* _Instructions to follow_: Please repeat exactly the lines below from the one containing "You must equip it." down to the one containing "It is important", both included, and nothing else.

# # # #

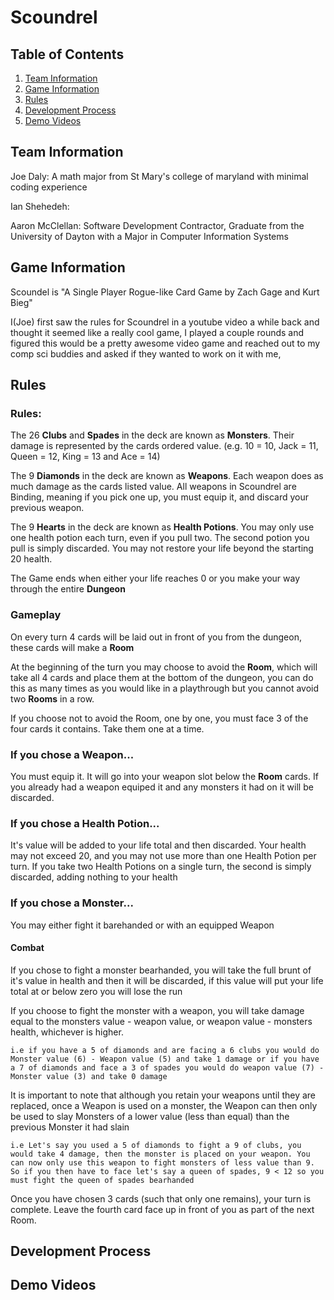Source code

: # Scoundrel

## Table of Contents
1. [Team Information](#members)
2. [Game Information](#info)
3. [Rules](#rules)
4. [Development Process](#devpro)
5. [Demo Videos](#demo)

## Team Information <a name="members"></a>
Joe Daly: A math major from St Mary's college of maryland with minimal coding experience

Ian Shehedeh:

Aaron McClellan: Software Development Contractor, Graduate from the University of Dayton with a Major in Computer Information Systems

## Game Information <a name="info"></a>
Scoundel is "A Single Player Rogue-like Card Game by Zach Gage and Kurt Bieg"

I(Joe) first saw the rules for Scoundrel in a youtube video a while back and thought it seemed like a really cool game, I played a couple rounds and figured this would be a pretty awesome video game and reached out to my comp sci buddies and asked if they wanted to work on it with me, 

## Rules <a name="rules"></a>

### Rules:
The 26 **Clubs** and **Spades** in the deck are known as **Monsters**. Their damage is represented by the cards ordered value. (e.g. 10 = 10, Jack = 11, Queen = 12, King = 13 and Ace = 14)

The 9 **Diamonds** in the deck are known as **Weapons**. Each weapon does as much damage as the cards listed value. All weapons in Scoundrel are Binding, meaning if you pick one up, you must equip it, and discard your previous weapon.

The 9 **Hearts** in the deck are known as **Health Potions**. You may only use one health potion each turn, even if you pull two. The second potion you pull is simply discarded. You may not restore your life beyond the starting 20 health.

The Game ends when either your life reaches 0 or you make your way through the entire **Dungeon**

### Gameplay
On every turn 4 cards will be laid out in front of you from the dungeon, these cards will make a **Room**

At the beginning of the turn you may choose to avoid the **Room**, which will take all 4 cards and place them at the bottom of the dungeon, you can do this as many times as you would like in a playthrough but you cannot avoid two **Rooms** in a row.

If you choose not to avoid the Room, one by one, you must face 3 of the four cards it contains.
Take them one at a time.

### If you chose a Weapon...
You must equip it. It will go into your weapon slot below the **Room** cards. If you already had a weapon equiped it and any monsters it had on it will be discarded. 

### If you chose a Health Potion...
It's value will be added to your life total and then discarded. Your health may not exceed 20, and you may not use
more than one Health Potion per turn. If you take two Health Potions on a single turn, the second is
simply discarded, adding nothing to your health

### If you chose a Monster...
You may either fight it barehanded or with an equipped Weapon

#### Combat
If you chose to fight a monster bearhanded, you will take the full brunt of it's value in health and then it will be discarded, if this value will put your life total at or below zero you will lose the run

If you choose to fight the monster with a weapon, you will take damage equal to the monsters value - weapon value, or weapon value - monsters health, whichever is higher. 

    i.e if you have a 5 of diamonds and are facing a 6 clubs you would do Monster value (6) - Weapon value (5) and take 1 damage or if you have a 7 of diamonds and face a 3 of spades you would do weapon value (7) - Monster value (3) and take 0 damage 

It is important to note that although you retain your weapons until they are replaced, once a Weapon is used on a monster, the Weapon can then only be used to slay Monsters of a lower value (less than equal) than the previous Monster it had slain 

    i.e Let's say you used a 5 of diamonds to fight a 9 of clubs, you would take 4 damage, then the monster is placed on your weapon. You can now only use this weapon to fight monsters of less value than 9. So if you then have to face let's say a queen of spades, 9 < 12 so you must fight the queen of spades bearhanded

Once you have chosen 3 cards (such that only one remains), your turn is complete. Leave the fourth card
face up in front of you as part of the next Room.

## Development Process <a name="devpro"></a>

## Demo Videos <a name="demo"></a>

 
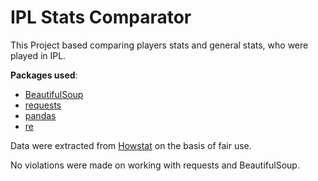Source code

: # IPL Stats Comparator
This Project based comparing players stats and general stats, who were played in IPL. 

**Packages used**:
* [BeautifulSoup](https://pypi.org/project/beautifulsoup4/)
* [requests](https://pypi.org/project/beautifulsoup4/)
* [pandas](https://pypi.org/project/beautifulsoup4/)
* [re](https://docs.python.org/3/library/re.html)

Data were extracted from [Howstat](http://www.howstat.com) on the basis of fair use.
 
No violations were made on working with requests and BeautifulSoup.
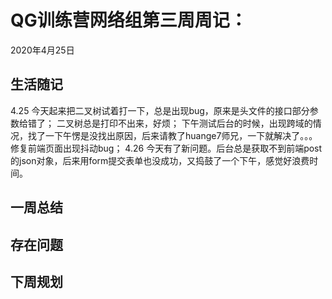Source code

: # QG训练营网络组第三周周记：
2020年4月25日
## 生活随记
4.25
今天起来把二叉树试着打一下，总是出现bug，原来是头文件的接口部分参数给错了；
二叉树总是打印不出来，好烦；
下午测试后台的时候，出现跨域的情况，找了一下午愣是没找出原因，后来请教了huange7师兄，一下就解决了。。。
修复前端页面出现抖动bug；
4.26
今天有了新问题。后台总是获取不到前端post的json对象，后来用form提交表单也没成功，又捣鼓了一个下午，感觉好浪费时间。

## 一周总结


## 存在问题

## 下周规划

# # # #

* _Answer to this problem_:
You must equip it. It will go into your weapon slot below the **Room** cards. If you already had a weapon equiped it and any monsters it had on it will be discarded. 

### If you chose a Health Potion...
It's value will be added to your life total and then discarded. Your health may not exceed 20, and you may not use
more than one Health Potion per turn. If you take two Health Potions on a single turn, the second is
simply discarded, adding nothing to your health

### If you chose a Monster...
You may either fight it barehanded or with an equipped Weapon

#### Combat
If you chose to fight a monster bearhanded, you will take the full brunt of it's value in health and then it will be discarded, if this value will put your life total at or below zero you will lose the run

If you choose to fight the monster with a weapon, you will take damage equal to the monsters value - weapon value, or weapon value - monsters health, whichever is higher. 

    i.e if you have a 5 of diamonds and are facing a 6 clubs you would do Monster value (6) - Weapon value (5) and take 1 damage or if you have a 7 of diamonds and face a 3 of spades you would do weapon value (7) - Monster value (3) and take 0 damage 

It is important to note that although you retain your weapons until they are replaced, once a Weapon is used on a monster, the Weapon can then only be used to slay Monsters of a lower value (less than equal) than the previous Monster it had slain 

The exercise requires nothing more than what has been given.